Start of Block
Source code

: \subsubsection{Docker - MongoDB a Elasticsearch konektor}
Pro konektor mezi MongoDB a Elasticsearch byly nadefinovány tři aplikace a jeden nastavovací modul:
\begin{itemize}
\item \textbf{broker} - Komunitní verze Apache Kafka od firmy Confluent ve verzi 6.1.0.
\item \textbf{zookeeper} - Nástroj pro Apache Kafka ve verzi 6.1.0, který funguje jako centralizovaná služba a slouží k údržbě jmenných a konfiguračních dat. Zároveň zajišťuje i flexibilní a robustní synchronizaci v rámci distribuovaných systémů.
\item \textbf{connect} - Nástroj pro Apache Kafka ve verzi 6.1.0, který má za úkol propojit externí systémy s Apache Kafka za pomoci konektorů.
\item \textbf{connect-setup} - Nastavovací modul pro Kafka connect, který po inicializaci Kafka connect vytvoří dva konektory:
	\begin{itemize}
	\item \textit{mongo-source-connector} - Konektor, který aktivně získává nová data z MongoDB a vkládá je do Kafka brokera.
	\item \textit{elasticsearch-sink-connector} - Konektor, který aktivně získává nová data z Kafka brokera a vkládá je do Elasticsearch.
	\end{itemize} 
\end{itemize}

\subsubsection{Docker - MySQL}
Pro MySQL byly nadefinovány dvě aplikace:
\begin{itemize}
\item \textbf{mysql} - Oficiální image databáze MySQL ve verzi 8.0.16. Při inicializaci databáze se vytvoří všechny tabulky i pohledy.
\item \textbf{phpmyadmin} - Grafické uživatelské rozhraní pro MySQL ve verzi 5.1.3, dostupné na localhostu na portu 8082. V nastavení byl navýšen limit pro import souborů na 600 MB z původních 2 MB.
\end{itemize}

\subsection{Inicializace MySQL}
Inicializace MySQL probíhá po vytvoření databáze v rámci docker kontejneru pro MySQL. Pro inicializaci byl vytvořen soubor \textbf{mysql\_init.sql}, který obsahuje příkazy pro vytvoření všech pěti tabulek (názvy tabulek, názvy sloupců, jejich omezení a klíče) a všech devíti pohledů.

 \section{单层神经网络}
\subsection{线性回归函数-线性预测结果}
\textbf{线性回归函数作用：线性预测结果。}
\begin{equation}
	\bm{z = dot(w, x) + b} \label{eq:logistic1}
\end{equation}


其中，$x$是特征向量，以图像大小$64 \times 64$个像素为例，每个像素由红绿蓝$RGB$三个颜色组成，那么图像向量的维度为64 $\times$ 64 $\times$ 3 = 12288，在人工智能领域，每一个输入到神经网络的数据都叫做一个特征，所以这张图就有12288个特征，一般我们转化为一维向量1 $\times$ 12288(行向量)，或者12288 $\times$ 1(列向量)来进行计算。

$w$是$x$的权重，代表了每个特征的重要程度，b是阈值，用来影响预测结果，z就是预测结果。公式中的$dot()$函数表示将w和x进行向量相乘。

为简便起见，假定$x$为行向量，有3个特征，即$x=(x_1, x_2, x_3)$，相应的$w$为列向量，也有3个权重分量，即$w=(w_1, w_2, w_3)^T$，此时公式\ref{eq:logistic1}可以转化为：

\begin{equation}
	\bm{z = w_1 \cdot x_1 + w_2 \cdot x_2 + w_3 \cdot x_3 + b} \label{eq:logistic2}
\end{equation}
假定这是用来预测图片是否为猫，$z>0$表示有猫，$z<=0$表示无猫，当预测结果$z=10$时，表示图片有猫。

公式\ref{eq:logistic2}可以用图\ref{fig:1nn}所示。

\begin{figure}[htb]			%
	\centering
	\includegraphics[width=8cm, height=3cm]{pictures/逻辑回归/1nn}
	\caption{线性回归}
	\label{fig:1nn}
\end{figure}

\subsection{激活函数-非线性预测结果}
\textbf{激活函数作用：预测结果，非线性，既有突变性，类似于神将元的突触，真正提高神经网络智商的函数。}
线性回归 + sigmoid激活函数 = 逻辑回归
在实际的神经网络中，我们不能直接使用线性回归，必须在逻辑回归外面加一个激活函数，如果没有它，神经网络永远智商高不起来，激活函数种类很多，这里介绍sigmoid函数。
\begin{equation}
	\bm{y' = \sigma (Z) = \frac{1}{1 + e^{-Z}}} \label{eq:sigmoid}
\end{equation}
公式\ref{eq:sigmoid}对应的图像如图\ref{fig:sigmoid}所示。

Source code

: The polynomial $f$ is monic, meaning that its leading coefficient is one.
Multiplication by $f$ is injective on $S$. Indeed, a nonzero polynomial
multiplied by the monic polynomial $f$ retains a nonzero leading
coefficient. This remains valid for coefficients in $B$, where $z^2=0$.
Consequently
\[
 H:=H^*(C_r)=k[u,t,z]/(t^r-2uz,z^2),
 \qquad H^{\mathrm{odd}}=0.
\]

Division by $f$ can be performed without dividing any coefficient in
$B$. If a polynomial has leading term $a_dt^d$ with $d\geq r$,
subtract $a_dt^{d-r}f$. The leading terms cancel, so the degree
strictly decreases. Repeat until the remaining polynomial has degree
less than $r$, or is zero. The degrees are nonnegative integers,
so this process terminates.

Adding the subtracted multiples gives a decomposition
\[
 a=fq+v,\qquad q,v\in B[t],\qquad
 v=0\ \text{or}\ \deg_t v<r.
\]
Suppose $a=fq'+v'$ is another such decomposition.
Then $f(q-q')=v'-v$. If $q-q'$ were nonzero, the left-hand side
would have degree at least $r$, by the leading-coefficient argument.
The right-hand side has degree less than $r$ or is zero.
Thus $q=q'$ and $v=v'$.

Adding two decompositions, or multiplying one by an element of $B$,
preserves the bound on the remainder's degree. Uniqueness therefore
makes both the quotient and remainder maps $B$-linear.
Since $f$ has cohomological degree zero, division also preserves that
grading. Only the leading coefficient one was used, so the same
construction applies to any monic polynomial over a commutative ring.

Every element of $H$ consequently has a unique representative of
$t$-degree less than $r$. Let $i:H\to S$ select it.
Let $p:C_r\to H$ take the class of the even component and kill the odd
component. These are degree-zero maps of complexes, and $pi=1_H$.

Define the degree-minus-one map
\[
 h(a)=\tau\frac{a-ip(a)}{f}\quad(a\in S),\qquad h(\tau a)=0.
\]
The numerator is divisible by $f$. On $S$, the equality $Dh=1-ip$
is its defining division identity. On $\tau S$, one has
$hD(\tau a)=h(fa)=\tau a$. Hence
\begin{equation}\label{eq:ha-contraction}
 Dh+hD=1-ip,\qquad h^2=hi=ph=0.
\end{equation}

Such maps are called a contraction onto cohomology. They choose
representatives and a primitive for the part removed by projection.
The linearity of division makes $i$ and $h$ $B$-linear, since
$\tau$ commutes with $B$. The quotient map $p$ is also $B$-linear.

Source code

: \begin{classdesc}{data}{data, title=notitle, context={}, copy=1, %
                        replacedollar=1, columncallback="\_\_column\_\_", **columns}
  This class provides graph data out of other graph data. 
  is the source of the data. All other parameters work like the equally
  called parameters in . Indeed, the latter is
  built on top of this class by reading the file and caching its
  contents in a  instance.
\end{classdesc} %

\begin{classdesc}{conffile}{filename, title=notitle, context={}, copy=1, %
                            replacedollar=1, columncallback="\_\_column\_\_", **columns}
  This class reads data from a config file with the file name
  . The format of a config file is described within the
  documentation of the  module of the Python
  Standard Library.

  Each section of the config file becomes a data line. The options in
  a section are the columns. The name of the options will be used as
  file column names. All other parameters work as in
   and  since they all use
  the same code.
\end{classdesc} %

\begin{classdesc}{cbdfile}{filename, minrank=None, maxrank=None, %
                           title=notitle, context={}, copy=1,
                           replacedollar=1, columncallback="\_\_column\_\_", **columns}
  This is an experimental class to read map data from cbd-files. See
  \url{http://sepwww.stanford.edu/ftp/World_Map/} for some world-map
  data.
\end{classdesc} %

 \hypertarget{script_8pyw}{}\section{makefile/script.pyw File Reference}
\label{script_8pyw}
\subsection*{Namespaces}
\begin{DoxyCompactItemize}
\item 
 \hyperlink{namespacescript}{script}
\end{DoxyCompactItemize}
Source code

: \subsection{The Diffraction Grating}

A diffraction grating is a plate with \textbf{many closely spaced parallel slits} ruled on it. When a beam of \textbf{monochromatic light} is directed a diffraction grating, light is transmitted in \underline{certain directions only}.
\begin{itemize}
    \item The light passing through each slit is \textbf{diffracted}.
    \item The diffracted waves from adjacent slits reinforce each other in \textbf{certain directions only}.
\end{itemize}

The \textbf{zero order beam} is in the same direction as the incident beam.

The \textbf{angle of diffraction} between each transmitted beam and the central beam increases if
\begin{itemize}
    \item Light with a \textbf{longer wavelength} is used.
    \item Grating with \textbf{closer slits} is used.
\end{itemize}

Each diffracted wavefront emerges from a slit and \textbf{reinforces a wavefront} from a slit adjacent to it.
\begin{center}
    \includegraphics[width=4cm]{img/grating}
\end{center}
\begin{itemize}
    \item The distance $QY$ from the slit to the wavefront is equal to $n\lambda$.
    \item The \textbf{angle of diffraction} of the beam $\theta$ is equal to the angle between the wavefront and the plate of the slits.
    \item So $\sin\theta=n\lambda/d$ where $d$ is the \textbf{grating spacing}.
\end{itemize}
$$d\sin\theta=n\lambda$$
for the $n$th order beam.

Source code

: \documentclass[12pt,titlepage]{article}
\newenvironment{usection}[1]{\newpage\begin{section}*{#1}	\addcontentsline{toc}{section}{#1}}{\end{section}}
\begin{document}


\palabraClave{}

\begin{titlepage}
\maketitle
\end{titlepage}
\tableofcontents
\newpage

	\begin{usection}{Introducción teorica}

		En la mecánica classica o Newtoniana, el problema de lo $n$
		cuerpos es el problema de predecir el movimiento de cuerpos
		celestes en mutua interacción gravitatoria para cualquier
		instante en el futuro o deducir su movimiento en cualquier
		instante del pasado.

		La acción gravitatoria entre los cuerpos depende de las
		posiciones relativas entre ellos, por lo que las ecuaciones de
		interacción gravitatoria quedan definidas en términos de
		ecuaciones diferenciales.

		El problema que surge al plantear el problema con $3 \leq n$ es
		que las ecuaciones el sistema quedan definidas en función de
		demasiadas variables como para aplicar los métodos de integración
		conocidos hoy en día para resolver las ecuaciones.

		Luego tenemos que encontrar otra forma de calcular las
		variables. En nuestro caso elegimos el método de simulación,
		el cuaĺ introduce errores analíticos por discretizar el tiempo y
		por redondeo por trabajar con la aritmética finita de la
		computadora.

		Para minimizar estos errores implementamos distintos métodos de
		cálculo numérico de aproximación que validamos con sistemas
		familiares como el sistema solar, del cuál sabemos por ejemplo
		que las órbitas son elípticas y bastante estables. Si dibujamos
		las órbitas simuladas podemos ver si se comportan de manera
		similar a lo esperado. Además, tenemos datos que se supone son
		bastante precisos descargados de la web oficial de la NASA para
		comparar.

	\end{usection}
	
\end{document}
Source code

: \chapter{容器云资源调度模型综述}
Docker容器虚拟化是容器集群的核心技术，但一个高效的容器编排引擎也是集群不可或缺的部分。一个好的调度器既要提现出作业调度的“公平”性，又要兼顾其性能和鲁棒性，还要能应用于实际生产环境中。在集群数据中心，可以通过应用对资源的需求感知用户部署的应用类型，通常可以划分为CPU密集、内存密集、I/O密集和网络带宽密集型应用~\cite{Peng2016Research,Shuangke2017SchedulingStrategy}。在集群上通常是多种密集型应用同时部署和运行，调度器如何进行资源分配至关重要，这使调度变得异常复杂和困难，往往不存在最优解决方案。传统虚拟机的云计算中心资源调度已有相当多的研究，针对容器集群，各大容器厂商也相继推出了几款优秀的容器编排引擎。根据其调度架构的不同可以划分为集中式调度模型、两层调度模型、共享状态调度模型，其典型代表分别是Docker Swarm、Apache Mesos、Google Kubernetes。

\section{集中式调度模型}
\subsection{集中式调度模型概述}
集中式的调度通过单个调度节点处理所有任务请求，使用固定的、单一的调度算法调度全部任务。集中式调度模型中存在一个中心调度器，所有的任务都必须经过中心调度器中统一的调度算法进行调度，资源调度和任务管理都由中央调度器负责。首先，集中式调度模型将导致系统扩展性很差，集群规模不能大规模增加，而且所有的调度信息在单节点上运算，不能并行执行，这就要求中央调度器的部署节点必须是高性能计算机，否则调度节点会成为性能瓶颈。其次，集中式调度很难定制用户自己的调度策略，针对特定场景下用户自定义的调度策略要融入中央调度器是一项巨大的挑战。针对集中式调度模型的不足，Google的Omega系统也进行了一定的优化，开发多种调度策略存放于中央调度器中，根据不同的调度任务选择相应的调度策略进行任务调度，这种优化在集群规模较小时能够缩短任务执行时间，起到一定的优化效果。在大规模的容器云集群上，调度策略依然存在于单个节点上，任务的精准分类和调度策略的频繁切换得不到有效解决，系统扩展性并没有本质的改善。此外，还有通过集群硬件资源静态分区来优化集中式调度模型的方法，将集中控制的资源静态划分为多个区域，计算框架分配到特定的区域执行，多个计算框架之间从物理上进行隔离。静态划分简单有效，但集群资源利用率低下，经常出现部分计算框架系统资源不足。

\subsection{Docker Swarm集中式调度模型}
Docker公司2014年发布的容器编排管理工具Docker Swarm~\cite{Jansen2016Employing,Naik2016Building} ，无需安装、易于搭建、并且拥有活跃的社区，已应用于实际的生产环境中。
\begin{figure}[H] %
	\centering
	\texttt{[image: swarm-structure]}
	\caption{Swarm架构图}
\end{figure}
End of Block
Everything from the first line of the data through the line holding "tabulky i pohledy." should be output exactly, and no other lines.

# RESPONSE
Source code

: \subsubsection{Docker - MongoDB a Elasticsearch konektor}
Pro konektor mezi MongoDB a Elasticsearch byly nadefinovány tři aplikace a jeden nastavovací modul:
\begin{itemize}
\item \textbf{broker} - Komunitní verze Apache Kafka od firmy Confluent ve verzi 6.1.0.
\item \textbf{zookeeper} - Nástroj pro Apache Kafka ve verzi 6.1.0, který funguje jako centralizovaná služba a slouží k údržbě jmenných a konfiguračních dat. Zároveň zajišťuje i flexibilní a robustní synchronizaci v rámci distribuovaných systémů.
\item \textbf{connect} - Nástroj pro Apache Kafka ve verzi 6.1.0, který má za úkol propojit externí systémy s Apache Kafka za pomoci konektorů.
\item \textbf{connect-setup} - Nastavovací modul pro Kafka connect, který po inicializaci Kafka connect vytvoří dva konektory:
	\begin{itemize}
	\item \textit{mongo-source-connector} - Konektor, který aktivně získává nová data z MongoDB a vkládá je do Kafka brokera.
	\item \textit{elasticsearch-sink-connector} - Konektor, který aktivně získává nová data z Kafka brokera a vkládá je do Elasticsearch.
	\end{itemize} 
\end{itemize}

\subsubsection{Docker - MySQL}
Pro MySQL byly nadefinovány dvě aplikace:
\begin{itemize}
\item \textbf{mysql} - Oficiální image databáze MySQL ve verzi 8.0.16. Při inicializaci databáze se vytvoří všechny tabulky i pohledy.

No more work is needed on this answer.